Dalam keyakinan umat Islam, hadis menempati
kedudukan sebagai teks suci kedua setelah Quran. Ketentuan yang tertuang dalam
hadis, oleh umat Islam dianggap sebagai norma yang mengikat, sebab ia adalah
sumber keadilan yang berasal dari Tuhan. Jika demikian halnya, bagaimana kita
berhadapan dengan teks pendek di atas yang berasal dari hadis Nabi itu?
Hadis di atas mengandung norma penting
tentang keadilan, yakni, hak budak perempuan untuk merdeka setelah majikannya
meninggal, karena yang terakhir ini telah menggaulinya sebagai layaknya seorang
isteri.
Tetapi, pertanyaan berikutnya juga segera
menyeruak ke permukaan: apakah hadis di atas juga mengandung norma
lain—misalnya, apakah ia menyetujui lembaga perbudakan? Jawaban tentu jelas
sekali: ya. Hadis itu, secara implisit (mafhum/makna tersirat), mengandung pengertian
bahwa lembaga perbudakan disetujui oleh Islam. Tidak seperti gerakan
abolisionis yang muncul pada abad ke-18 di negeri-negeri Barat yang menghendaki
penghapusan perbudakan secara total, Islam datang ke masyarakat Arab pada abad
ke-7 dengan ajaran yang non-abolisionistik. Islam bisa menerima lembaga
perbudakan pada zaman itu, tetapi, secara pelan-pelan, melakukan reformasi atas
lembaga itu.

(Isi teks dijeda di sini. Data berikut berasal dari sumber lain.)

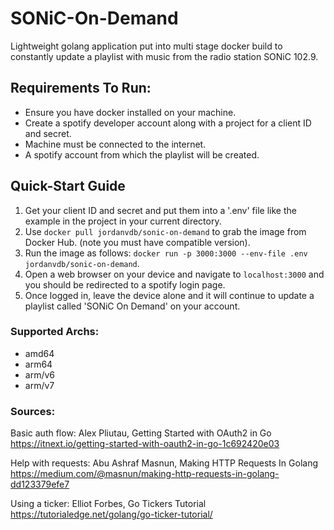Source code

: # SONiC-On-Demand
Lightweight golang application put into multi stage docker build to constantly update a playlist with music from the radio station SONiC 102.9.

## Requirements To Run:
- Ensure you have docker installed on your machine.
- Create a spotify developer account along with a project for a client ID and secret.
- Machine must be connected to the internet.
- A spotify account from which the playlist will be created.

## Quick-Start Guide
1. Get your client ID and secret and put them into a '.env' file like the example in the project in your current directory.
2. Use `docker pull jordanvdb/sonic-on-demand` to grab the image from Docker Hub. (note you must have compatible version).
3. Run the image as follows: `docker run -p 3000:3000 --env-file .env jordanvdb/sonic-on-demand`.
4. Open a web browser on your device and navigate to `localhost:3000` and you should be redirected to a spotify login page.
5. Once logged in, leave the device alone and it will continue to update a playlist called 'SONiC On Demand' on your account.

### Supported Archs:
- amd64
- arm64
- arm/v6
- arm/v7

### Sources:
Basic auth flow: Alex Pliutau, Getting Started with OAuth2 in Go
https://itnext.io/getting-started-with-oauth2-in-go-1c692420e03

Help with requests: Abu Ashraf Masnun, Making HTTP Requests In Golang
https://medium.com/@masnun/making-http-requests-in-golang-dd123379efe7

Using a ticker: Elliot Forbes, Go Tickers Tutorial
https://tutorialedge.net/golang/go-ticker-tutorial/

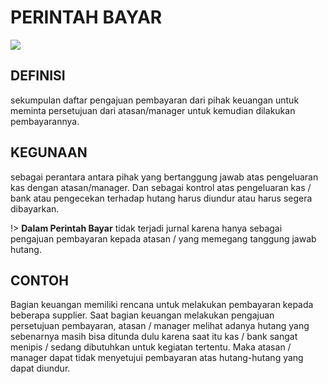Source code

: # PERINTAH BAYAR

![](_media/id/pembelian/perintah-bayar.jpg)

## DEFINISI
sekumpulan daftar pengajuan pembayaran dari pihak keuangan untuk meminta persetujuan dari atasan/manager untuk kemudian dilakukan pembayarannya. 

## KEGUNAAN
sebagai perantara antara pihak yang bertanggung jawab atas pengeluaran kas dengan atasan/manager. Dan sebagai kontrol atas pengeluaran kas / bank atau pengecekan terhadap hutang harus diundur atau harus segera dibayarkan.

!> **Dalam Perintah Bayar** tidak terjadi jurnal karena hanya sebagai pengajuan pembayaran kepada atasan / yang memegang tanggung jawab hutang.

## CONTOH
Bagian keuangan memiliki rencana untuk melakukan pembayaran kepada beberapa supplier. Saat bagian keuangan melakukan pengajuan persetujuan pembayaran, atasan / manager melihat adanya hutang yang sebenarnya masih bisa ditunda dulu karena saat itu kas / bank sangat menipis / sedang dibutuhkan untuk kegiatan tertentu. Maka atasan / manager dapat tidak menyetujui pembayaran atas hutang-hutang yang dapat diundur.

Islam mengenalkan sejumlah norma keadilan dalam memperlakukan
budak, antara lain melalui ketentuan tentang hak kemerdekaan otomatis bagi
seorang budak perempuan yang memiliki anak dari majikannya setelah yang
terakhir ini meninggal, seperti termuat dalam teks hadis di atas.
Pertanyaan berikutnya lagi: apakah lembaga
perbudakan ini harus tetap dipertahankan saat ini, semata-mata karena teks
hadis di atas mengandung makna implisit tentang pengakuan atas lembaga itu?
Jika jawabannya ya, apakah mempertahankan lembaga itu memenuhi norma keadilan
untuk konteks sekarang?
Saya kira, jawaban untuk pertanyaan ini
sangat mudah: jelas, lembaga perbudakan tak bisa lagi dipertahankan saat ini.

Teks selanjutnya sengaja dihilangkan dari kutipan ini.